The first desktop concept was simple, grouping patients by section of the facility and which clinicians were assigned to them, but providing access to the entire patient list at all times. This meant that users could have a station at each patient, but still be able to quickly access or view other patient’s profiles from anywhere in the facility without the need to walk over to them for quick checks. This also meant less changing of gloves and time saved for minor edits or quick checks on the patients.

The design continued to take shape over the next several months; testing, gathering feedback, presenting the ideas to the stakeholders, but we kept hearing the same pain points over and over:

"I want to see everything! It's a hassle to have to constantly scroll up and down while also managing needles or medications."

“It isn’t a straight through process, we just want to get the patient started as quickly as possible, and deal with the extra stuff later.”

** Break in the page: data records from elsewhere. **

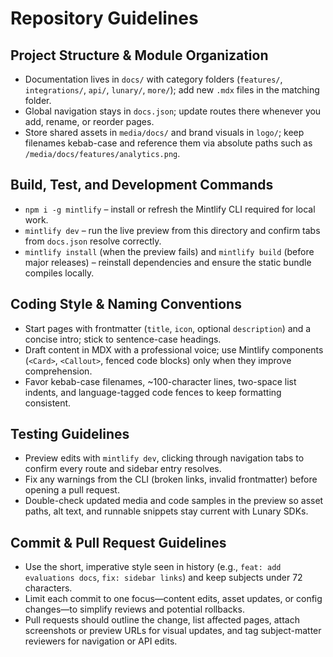 # Repository Guidelines

## Project Structure & Module Organization
- Documentation lives in `docs/` with category folders (`features/`, `integrations/`, `api/`, `lunary/`, `more/`); add new `.mdx` files in the matching folder.
- Global navigation stays in `docs.json`; update routes there whenever you add, rename, or reorder pages.
- Store shared assets in `media/docs/` and brand visuals in `logo/`; keep filenames kebab-case and reference them via absolute paths such as `/media/docs/features/analytics.png`.

## Build, Test, and Development Commands
- `npm i -g mintlify` – install or refresh the Mintlify CLI required for local work.
- `mintlify dev` – run the live preview from this directory and confirm tabs from `docs.json` resolve correctly.
- `mintlify install` (when the preview fails) and `mintlify build` (before major releases) – reinstall dependencies and ensure the static bundle compiles locally.

## Coding Style & Naming Conventions
- Start pages with frontmatter (`title`, `icon`, optional `description`) and a concise intro; stick to sentence-case headings.
- Draft content in MDX with a professional voice; use Mintlify components (`<Card>`, `<Callout>`, fenced code blocks) only when they improve comprehension.
- Favor kebab-case filenames, ~100-character lines, two-space list indents, and language-tagged code fences to keep formatting consistent.

## Testing Guidelines
- Preview edits with `mintlify dev`, clicking through navigation tabs to confirm every route and sidebar entry resolves.
- Fix any warnings from the CLI (broken links, invalid frontmatter) before opening a pull request.
- Double-check updated media and code samples in the preview so asset paths, alt text, and runnable snippets stay current with Lunary SDKs.

## Commit & Pull Request Guidelines
- Use the short, imperative style seen in history (e.g., `feat: add evaluations docs`, `fix: sidebar links`) and keep subjects under 72 characters.
- Limit each commit to one focus—content edits, asset updates, or config changes—to simplify reviews and potential rollbacks.
- Pull requests should outline the change, list affected pages, attach screenshots or preview URLs for visual updates, and tag subject-matter reviewers for navigation or API edits.
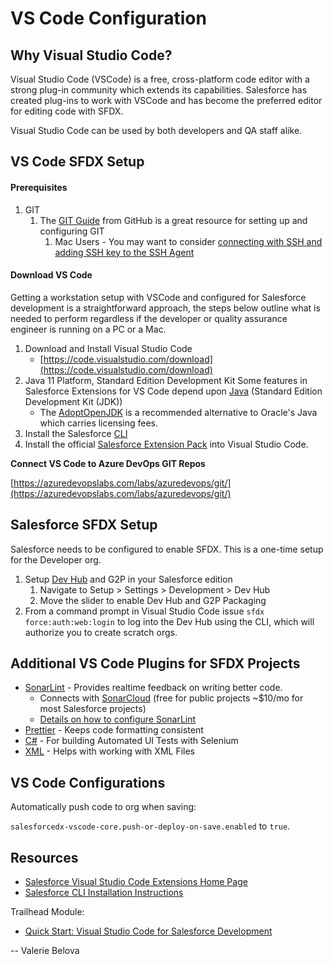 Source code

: # VS Code Configuration

## Why Visual Studio Code?

Visual Studio Code \(VSCode\) is a free, cross-platform code editor with a strong plug-in community which extends its capabilities. Salesforce has created plug-ins to work with VSCode and has become the preferred editor for editing code with SFDX.

Visual Studio Code can be used by both developers and QA staff alike.

## VS Code SFDX Setup

#### Prerequisites

1. GIT
   1. The [GIT Guide](https://help.github.com/en/github/getting-started-with-github/set-up-git#setting-up-git) from GitHub is a great resource for setting up and configuring GIT
      1. Mac Users - You may want to consider [connecting with SSH and adding SSH key to the SSH Agent](https://help.github.com/en/github/authenticating-to-github/generating-a-new-ssh-key-and-adding-it-to-the-ssh-agent)

#### Download VS Code

Getting a workstation setup with VSCode and configured for Salesforce development is a straightforward approach, the steps below outline what is needed to perform regardless if the developer or quality assurance engineer is running on a PC or a Mac.

1. Download and Install Visual Studio Code
   * [https://code.visualstudio.com/download](https://code.visualstudio.com/download)
2. Java 11 Platform, Standard Edition Development Kit Some features in Salesforce Extensions for VS Code depend upon [Java](https://forcedotcom.github.io/salesforcedx-vscode/articles/getting-started/java-setup) \(Standard Edition Development Kit \(JDK\)\) 
   * The [AdoptOpenJDK](https://developer.salesforce.com/tools/vscode/en/getting-started/java-setup/#adoptopenjdk) is a recommended alternative to Oracle's Java which carries licensing fees.
3. Install the Salesforce [CLI](https://developer.salesforce.com/tools/sfdxcli)
4. Install the official [Salesforce Extension Pack](https://marketplace.visualstudio.com/items?itemName=salesforce.salesforcedx-vscode#overview) into Visual Studio Code.

**Connect VS Code to Azure DevOps GIT Repos** 

[https://azuredevopslabs.com/labs/azuredevops/git/](https://azuredevopslabs.com/labs/azuredevops/git/)

## Salesforce SFDX Setup

Salesforce needs to be configured to enable SFDX. This is a one-time setup for the Developer org.

1. Setup [Dev Hub](https://developer.salesforce.com/docs/atlas.en-us.216.0.sfdx_setup.meta/sfdx_setup/sfdx_setup_enable_devhub.htm) and G2P in your Salesforce edition
   1. Navigate to Setup &gt; Settings &gt; Development &gt; Dev Hub
   2. Move the slider to enable Dev Hub and G2P Packaging
2. From a command prompt in Visual Studio Code issue `sfdx force:auth:web:login` to log into the Dev Hub using the CLI, which will authorize you to create scratch orgs.

## Additional VS Code Plugins for SFDX Projects

* [SonarLint](https://marketplace.visualstudio.com/items?itemName=SonarSource.sonarlint-vscode) - Provides realtime feedback on writing better code. 
  * Connects with [SonarCloud](https://sonarcloud.io/) \(free for public projects ~$10/mo for most Salesforce projects\)
  * [Details on how to configure SonarLint](../extras/sonarcloud-sonarlint.md#sonarlint-installation-guide)
* [Prettier](https://marketplace.visualstudio.com/items?itemName=esbenp.prettier-vscode)  - Keeps code formatting consistent
* [C\#](https://marketplace.visualstudio.com/items?itemName=ms-vscode.csharp) - For building Automated UI Tests with Selenium
* [XML](https://marketplace.visualstudio.com/items?itemName=redhat.vscode-xml) - Helps with working with XML Files

## VS Code Configurations

Automatically push code to org when saving:

`salesforcedx-vscode-core.push-or-deploy-on-save.enabled` to `true`.

## Resources

* [Salesforce Visual Studio Code Extensions Home Page](https://developer.salesforce.com/tools/extension_vscode)
* [Salesforce CLI Installation Instructions](https://developer.salesforce.com/docs/atlas.en-us.sfdx_setup.meta/sfdx_setup/sfdx_setup_install_cli.htm#sfdx_setup_install_cli)

Trailhead Module:

* [Quick Start: Visual Studio Code for Salesforce Development](https://trailhead.salesforce.com/content/learn/projects/quickstart-vscode-salesforce)

-- Valerie Belova  


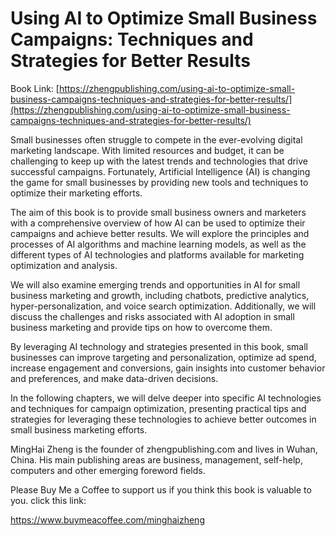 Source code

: # Using AI to Optimize Small Business Campaigns: Techniques and Strategies for Better Results

Book Link: [https://zhengpublishing.com/using-ai-to-optimize-small-business-campaigns-techniques-and-strategies-for-better-results/](https://zhengpublishing.com/using-ai-to-optimize-small-business-campaigns-techniques-and-strategies-for-better-results/)

Small businesses often struggle to compete in the ever-evolving digital marketing landscape. With limited resources and budget, it can be challenging to keep up with the latest trends and technologies that drive successful campaigns. Fortunately, Artificial Intelligence (AI) is changing the game for small businesses by providing new tools and techniques to optimize their marketing efforts.

The aim of this book is to provide small business owners and marketers with a comprehensive overview of how AI can be used to optimize their campaigns and achieve better results. We will explore the principles and processes of AI algorithms and machine learning models, as well as the different types of AI technologies and platforms available for marketing optimization and analysis.

We will also examine emerging trends and opportunities in AI for small business marketing and growth, including chatbots, predictive analytics, hyper-personalization, and voice search optimization. Additionally, we will discuss the challenges and risks associated with AI adoption in small business marketing and provide tips on how to overcome them.

By leveraging AI technology and strategies presented in this book, small businesses can improve targeting and personalization, optimize ad spend, increase engagement and conversions, gain insights into customer behavior and preferences, and make data-driven decisions.

In the following chapters, we will delve deeper into specific AI technologies and techniques for campaign optimization, presenting practical tips and strategies for leveraging these technologies to achieve better outcomes in small business marketing efforts.

MingHai Zheng is the founder of zhengpublishing.com and lives in Wuhan, China. His main publishing areas are business, management, self-help, computers and other emerging foreword fields.

Please Buy Me a Coffee to support us if you think this book is valuable to you. click this link:

https://www.buymeacoffee.com/minghaizheng
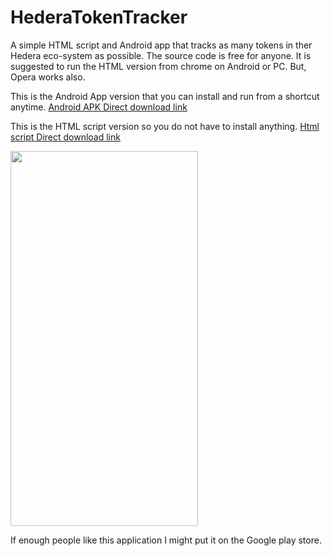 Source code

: # HederaTokenTracker

A simple HTML script and Android app that tracks as many tokens in ther Hedera eco-system as possible.
The source code is free for anyone.
It is suggested to run the HTML version  from chrome on Android or PC. But, Opera works also.

This is the Android App version that you can install and run from a shortcut anytime.
 <a href="https://cdn.fbsbx.com/v/t59.2708-21/347850852_2620615961412273_4374172367271335482_n.apk/Hedera-Token-Tracker_1_1.0.apk?_nc_cat=101&ccb=1-7&_nc_sid=0cab14&_nc_ohc=8QYCCUUpxCIAX9doMA2&_nc_ht=cdn.fbsbx.com&oh=03_AdRJ56Zwxh8eDRVibV2JdIjbcumFLX8i1Rar6RZU0Atz-w&oe=6466F1EB&dl=1">Android APK Direct download link</a>
 
This is the HTML script version so you do not have to install anything.
 <a href="https://cdn.fbsbx.com/v/t59.2708-21/347579321_249285947650255_4715499807861352083_n.html/Hedera-token-tracker-latest.html?_nc_cat=103&ccb=1-7&_nc_sid=0cab14&_nc_ohc=7UOZm6Kmv2AAX-qVuKS&_nc_ht=cdn.fbsbx.com&oh=03_AdSTr8Ud0cRb9O50goZL0kTCkGa0J9zmkp9Rp4NNw8sdUA&oe=646761F3&dl=1">Html script Direct download link</a>

<image src="https://scontent-ord5-1.xx.fbcdn.net/v/t1.15752-9/345836874_971020557410052_7473958585167832617_n.jpg?_nc_cat=111&ccb=1-7&_nc_sid=ae9488&_nc_ohc=X7csYwYYUN0AX96i9iz&_nc_ht=scontent-ord5-1.xx&oh=03_AdTm4HWwFd3EJ0t1BbgBslOuE-9dKuk8V9gdLh6nMJeoMQ&oe=648CFCFF" width="300" height="600" >

 If enough people like this application I might put it on the Google play store.
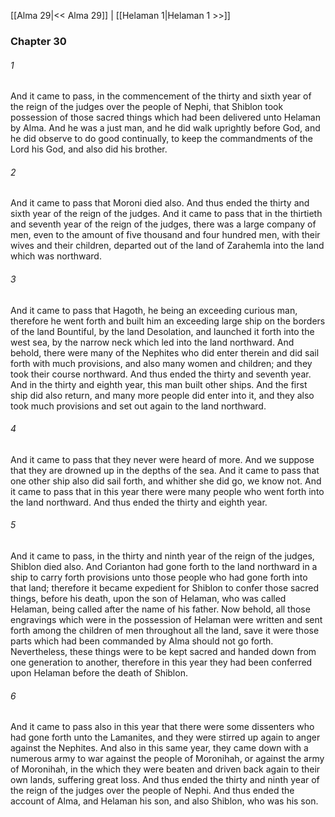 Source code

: [[Alma 29|<< Alma 29]]  |  [[Helaman 1|Helaman 1 >>]]

### Chapter 30
###### 1
And it came to pass, in the commencement of the thirty and sixth year of the reign of the judges over the people of Nephi, that Shiblon took possession of those sacred things which had been delivered unto Helaman by Alma. And he was a just man, and he did walk uprightly before God, and he did observe to do good continually, to keep the commandments of the Lord his God, and also did his brother.

###### 2
And it came to pass that Moroni died also. And thus ended the thirty and sixth year of the reign of the judges. And it came to pass that in the thirtieth and seventh year of the reign of the judges, there was a large company of men, even to the amount of five thousand and four hundred men, with their wives and their children, departed out of the land of Zarahemla into the land which was northward.

###### 3
And it came to pass that Hagoth, he being an exceeding curious man, therefore he went forth and built him an exceeding large ship on the borders of the land Bountiful, by the land Desolation, and launched it forth into the west sea, by the narrow neck which led into the land northward. And behold, there were many of the Nephites who did enter therein and did sail forth with much provisions, and also many women and children; and they took their course northward. And thus ended the thirty and seventh year. And in the thirty and eighth year, this man built other ships. And the first ship did also return, and many more people did enter into it, and they also took much provisions and set out again to the land northward.

###### 4
And it came to pass that they never were heard of more. And we suppose that they are drowned up in the depths of the sea. And it came to pass that one other ship also did sail forth, and whither she did go, we know not. And it came to pass that in this year there were many people who went forth into the land northward. And thus ended the thirty and eighth year.

###### 5
And it came to pass, in the thirty and ninth year of the reign of the judges, Shiblon died also. And Corianton had gone forth to the land northward in a ship to carry forth provisions unto those people who had gone forth into that land; therefore it became expedient for Shiblon to confer those sacred things, before his death, upon the son of Helaman, who was called Helaman, being called after the name of his father. Now behold, all those engravings which were in the possession of Helaman were written and sent forth among the children of men throughout all the land, save it were those parts which had been commanded by Alma should not go forth. Nevertheless, these things were to be kept sacred and handed down from one generation to another, therefore in this year they had been conferred upon Helaman before the death of Shiblon.

###### 6
And it came to pass also in this year that there were some dissenters who had gone forth unto the Lamanites, and they were stirred up again to anger against the Nephites. And also in this same year, they came down with a numerous army to war against the people of Moronihah, or against the army of Moronihah, in the which they were beaten and driven back again to their own lands, suffering great loss. And thus ended the thirty and ninth year of the reign of the judges over the people of Nephi. And thus ended the account of Alma, and Helaman his son, and also Shiblon, who was his son. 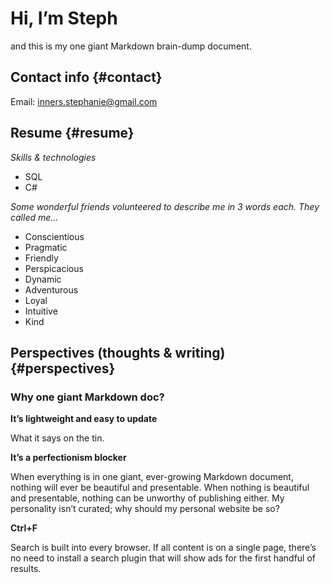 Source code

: # Hi, I’m Steph
and this is my one giant Markdown brain-dump document.

## Contact info {#contact}
Email: [inners.stephanie@gmail.com](mailto:inners.stephanie@gmail.com)

## Resume {#resume}
*Skills & technologies*
- SQL
- C#

*Some wonderful friends volunteered to describe me in 3 words each. They called me…*
- Conscientious
- Pragmatic
- Friendly
- Perspicacious
- Dynamic
- Adventurous
- Loyal
- Intuitive
- Kind

## Perspectives (thoughts & writing) {#perspectives}
### Why one giant Markdown doc?
**It’s lightweight and easy to update**

What it says on the tin.

**It’s a perfectionism blocker**

When everything is in one giant, ever-growing Markdown document, nothing will ever be beautiful and presentable. When nothing is beautiful and presentable, nothing can be unworthy of publishing either. My personality isn’t curated; why should my personal website be so?

**Ctrl+F**

Search is built into every browser. If all content is on a single page, there’s no need to install a search plugin that will show ads for the first handful of results.
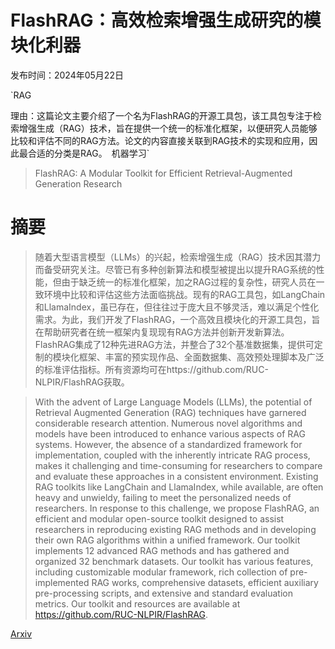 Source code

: # FlashRAG：高效检索增强生成研究的模块化利器

发布时间：2024年05月22日

`RAG

理由：这篇论文主要介绍了一个名为FlashRAG的开源工具包，该工具包专注于检索增强生成（RAG）技术，旨在提供一个统一的标准化框架，以便研究人员能够比较和评估不同的RAG方法。论文的内容直接关联到RAG技术的实现和应用，因此最合适的分类是RAG。` `机器学习`

> FlashRAG: A Modular Toolkit for Efficient Retrieval-Augmented Generation Research

# 摘要

> 随着大型语言模型（LLMs）的兴起，检索增强生成（RAG）技术因其潜力而备受研究关注。尽管已有多种创新算法和模型被提出以提升RAG系统的性能，但由于缺乏统一的标准化框架，加之RAG过程的复杂性，研究人员在一致环境中比较和评估这些方法面临挑战。现有的RAG工具包，如LangChain和LlamaIndex，虽已存在，但往往过于庞大且不够灵活，难以满足个性化需求。为此，我们开发了FlashRAG，一个高效且模块化的开源工具包，旨在帮助研究者在统一框架内复现现有RAG方法并创新开发新算法。FlashRAG集成了12种先进RAG方法，并整合了32个基准数据集，提供可定制的模块化框架、丰富的预实现作品、全面数据集、高效预处理脚本及广泛的标准评估指标。所有资源均可在https://github.com/RUC-NLPIR/FlashRAG获取。

> With the advent of Large Language Models (LLMs), the potential of Retrieval Augmented Generation (RAG) techniques have garnered considerable research attention. Numerous novel algorithms and models have been introduced to enhance various aspects of RAG systems. However, the absence of a standardized framework for implementation, coupled with the inherently intricate RAG process, makes it challenging and time-consuming for researchers to compare and evaluate these approaches in a consistent environment. Existing RAG toolkits like LangChain and LlamaIndex, while available, are often heavy and unwieldy, failing to meet the personalized needs of researchers. In response to this challenge, we propose FlashRAG, an efficient and modular open-source toolkit designed to assist researchers in reproducing existing RAG methods and in developing their own RAG algorithms within a unified framework. Our toolkit implements 12 advanced RAG methods and has gathered and organized 32 benchmark datasets. Our toolkit has various features, including customizable modular framework, rich collection of pre-implemented RAG works, comprehensive datasets, efficient auxiliary pre-processing scripts, and extensive and standard evaluation metrics. Our toolkit and resources are available at https://github.com/RUC-NLPIR/FlashRAG.

[Arxiv](https://arxiv.org/abs/2405.13576)
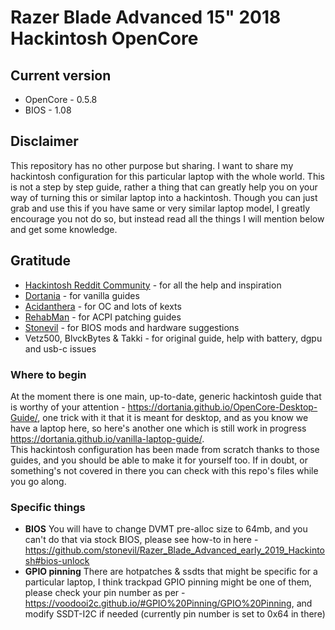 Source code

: # Razer Blade Advanced 15" 2018 Hackintosh OpenCore

[set-up]: https://i.imgur.com/9dE0Cr0.jpg

## Current version
* OpenCore - 0.5.8
* BIOS - 1.08

## Disclaimer
This repository has no other purpose but sharing.
I want to share my hackintosh configuration for this particular laptop with the whole world.
This is not a step by step guide, rather a thing that can greatly help you on your way of turning this or similar laptop into a hackintosh.
Though you can just grab and use this if you have same or very similar laptop model, I greatly encourage you not do so, but instead read all the things I will mention below and get some knowledge.

## Gratitude
* [Hackintosh Reddit Community](https://www.reddit.com/r/hackintosh/) - for all the help and inspiration
* [Dortania](https://github.com/dortania) - for vanilla guides
* [Acidanthera](https://github.com/acidanthera) - for OC and lots of kexts
* [RehabMan](https://github.com/RehabMan) - for ACPI patching guides
* [Stonevil](https://github.com/stonevil) - for BIOS mods and hardware suggestions
* Vetz500, BlvckBytes & Takki - for original guide, help with battery, dgpu and usb-c issues


### Where to begin
At the moment there is one main, up-to-date, generic hackintosh guide that is worthy of your attention - https://dortania.github.io/OpenCore-Desktop-Guide/, one trick with it that it is meant for desktop, and as you know we have a laptop here, so here's another one which is still work in progress https://dortania.github.io/vanilla-laptop-guide/.  
This hackintosh configuration has been made from scratch thanks to those guides, and you should be able to make it for yourself too. If in doubt, or something's not covered in there you can check with this repo's files while you go along.

### Specific things
* **BIOS** You will have to change DVMT pre-alloc size to 64mb, and you can't do that via stock BIOS, please see how-to in here - https://github.com/stonevil/Razer_Blade_Advanced_early_2019_Hackintosh#bios-unlock
* **GPIO pinning** There are hotpatches & ssdts that might be specific for a particular laptop, I think trackpad GPIO pinning might be one of them, please check your pin number as per - https://voodooi2c.github.io/#GPIO%20Pinning/GPIO%20Pinning, and modify SSDT-I2C if needed (currently pin number is set to 0x64 in there)
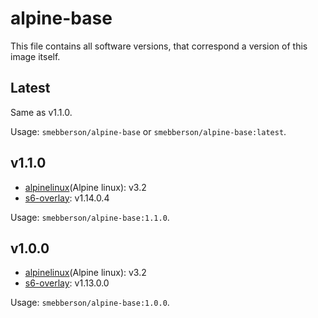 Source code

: alpine-base
===========

This file contains all software versions, that correspond a version of this image itself.

## Latest

Same as v1.1.0.

Usage: `smebberson/alpine-base` or `smebberson/alpine-base:latest`.

## v1.1.0

- [alpinelinux](Alpine linux): v3.2
- [s6-overlay][s6-overlay]: v1.14.0.4

Usage: `smebberson/alpine-base:1.1.0`.

## v1.0.0

- [alpinelinux](Alpine linux): v3.2
- [s6-overlay][s6-overlay]: v1.13.0.0

Usage: `smebberson/alpine-base:1.0.0`.

[s6-overlay]: https://github.com/just-containers/s6-overlay
[alpinelinux]: https://www.alpinelinux.org/
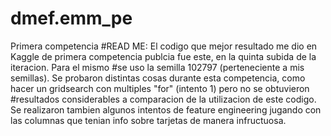 # dmef.emm_pe
Primera competencia
#READ ME: El codigo que mejor resultado me dio en Kaggle de primera competencia publcia fue este, en la quinta subida de la iteracion. Para el mismo
#se uso la semilla 102797 (perteneciente a mis semillas). Se probaron distintas cosas durante esta competencia, como hacer un gridsearch con multiples "for" (intento 1) pero no se obtuvieron
#resultados considerables a comparacion de la utilizacion de este codigo. Se realizaron tambien algunos intentos de feature engineering jugando con las columnas que tenian info sobre tarjetas de manera infructuosa.
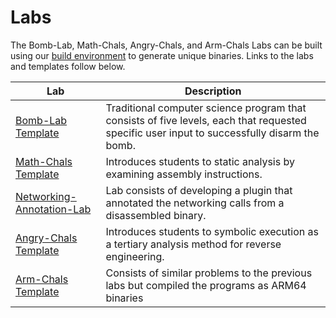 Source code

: # Labs

The Bomb-Lab, Math-Chals, Angry-Chals, and Arm-Chals Labs can be built using our [build environment](../build/) to generate unique binaries. Links to the labs and templates follow below.


| Lab         | Description | 
|-------------|-------------|
| [Bomb-Lab Template](../build/templates/bomb-lab)            | Traditional computer science program that consists of five levels, each that requested specific user input to successfully disarm the bomb.  |
| [Math-Chals Template](../build/templates/math-chals)        | Introduces students to static analysis by examining assembly instructions. |
| [Networking-Annotation-Lab](networking-lab)                 | Lab consists of developing a plugin that annotated the networking calls from a disassembled binary. |
| [Angry-Chals Template](../build/templates/angry-chals)       | Introduces students to symbolic execution as a tertiary analysis method for reverse engineering.|
| [Arm-Chals Template](../build/templates/arm-chals)          | Consists of similar problems to the previous labs but compiled the programs as ARM64 binaries |
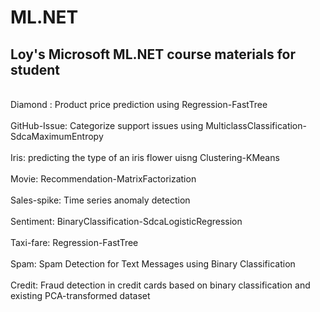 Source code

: # ML.NET
## Loy's Microsoft ML.NET course materials for student<br>
<br>
Diamond : Product price prediction using Regression-FastTree<br>
<br>
GitHub-Issue: Categorize support issues using MulticlassClassification-SdcaMaximumEntropy<br>
<br>
Iris: predicting the type of an iris flower uisng Clustering-KMeans<br>
<br>
Movie: Recommendation-MatrixFactorization<br>
<br>
Sales-spike: Time series anomaly detection<br>
<br>
Sentiment: BinaryClassification-SdcaLogisticRegression<br>
<br>
Taxi-fare: Regression-FastTree<br>
<br>
Spam: Spam Detection for Text Messages using Binary Classification <br>
<br>
Credit: Fraud detection in credit cards based on binary classification and existing PCA-transformed dataset
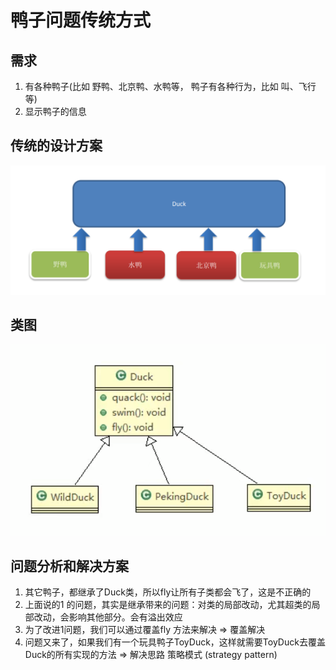 # 鸭子问题传统方式

## 需求

1) 有各种鸭子(比如 野鸭、北京鸭、水鸭等， 鸭子有各种行为，比如 叫、飞行等)
2) 显示鸭子的信息

## 传统的设计方案

![img.png](../../../../resources/picture/img82.png)

## 类图

![img.png](../../../../resources/picture/img83.png)

## 问题分析和解决方案

1) 其它鸭子，都继承了Duck类，所以fly让所有子类都会飞了，这是不正确的
2) 上面说的1 的问题，其实是继承带来的问题：对类的局部改动，尤其超类的局部改动，会影响其他部分。会有溢出效应
3) 为了改进1问题，我们可以通过覆盖fly 方法来解决 => 覆盖解决
4) 问题又来了，如果我们有一个玩具鸭子ToyDuck，这样就需要ToyDuck去覆盖Duck的所有实现的方法 => 解决思路 策略模式 (strategy pattern) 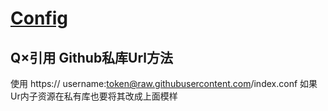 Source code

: # [Config](https://General: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@raw.githubusercontent.com/General74110/Config/master/General.conf)

## Q×引用 Github私库Url方法
使用
https://
username:token@raw.githubusercontent.com/index.conf
如果Ur内子资源在私有库也要将其改成上面模样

This led me to an epiphany while whiteboarding with one of the other designers and one of the key stakeholders/SME; we allow for a split screen and divide the required content into tiles that can individually be submitted. This would give the users the ability to complete the bare minimum required to start treatment, while also giving them the ability to compare pre-treatment, in treatment, and post treatment vitals at any time they want.

Testing for Chairside, and all CWOW/HWOW applications in general, we’re conducted throughout the design process. We had a dedicated team of UX Researchers that did the bulk of the testing, but at least once a month we would have the opportunity to join them and assist in the testing of our own, and others designs.

Several tools and tests were performed including explorative/assessment testing, which was typically moderated by one of the researchers while the rest of us watched and took notes. A/B testing, which was performed when we had more than one idea for a design and navigational path the user could take, and some guerrilla testing, where we would have a new concept or idea that we didn’t necessarily want to go through the whole process on, and instead would take sketches or very basic prototypes to the local facilities or share them remotely with SME’s.

The vast majority of these tests were recorded, which allowed us to also line up the videos, and identify hot spots where users were getting caught up, and see what their exact time-on-task was.

Due to both business privacy and HIPPA guidelines, those tests cannot be shown here.

All data from the numerous user tests were compiled for both qualitative and quantitative feedback to the stakeholders. The videos specifically became incredibly useful in showing the development team why we had to design things in a specific way, to reduce the users time-on-task, based on how their brains worked when looking at these screens. Engineers tend to think like, well, engineers, and not as a clinician treating a patient.

This feedback was documented and presented in bi-weekly meetings to make sure everyone understood when we felt a component was finished and in a good place, or why we we’re still working on the design and recommending to not proceed with development. In the end, this saved the company millions on labor and technical debt.

96%

Ease of Use

92%

Increased Productivity

4.87 / 5

Overall Satisfaction

600%

Training Time Reduction

Unfortunately, I left the DaVita before the final rollout of CWOW and Chairside, however, it was very well received by the initial test clinics. And in talking with my former colleagues, it has been expanded to be in use in several hundred clinics at this point, with the plan to shift all clinics to it completely within the next year.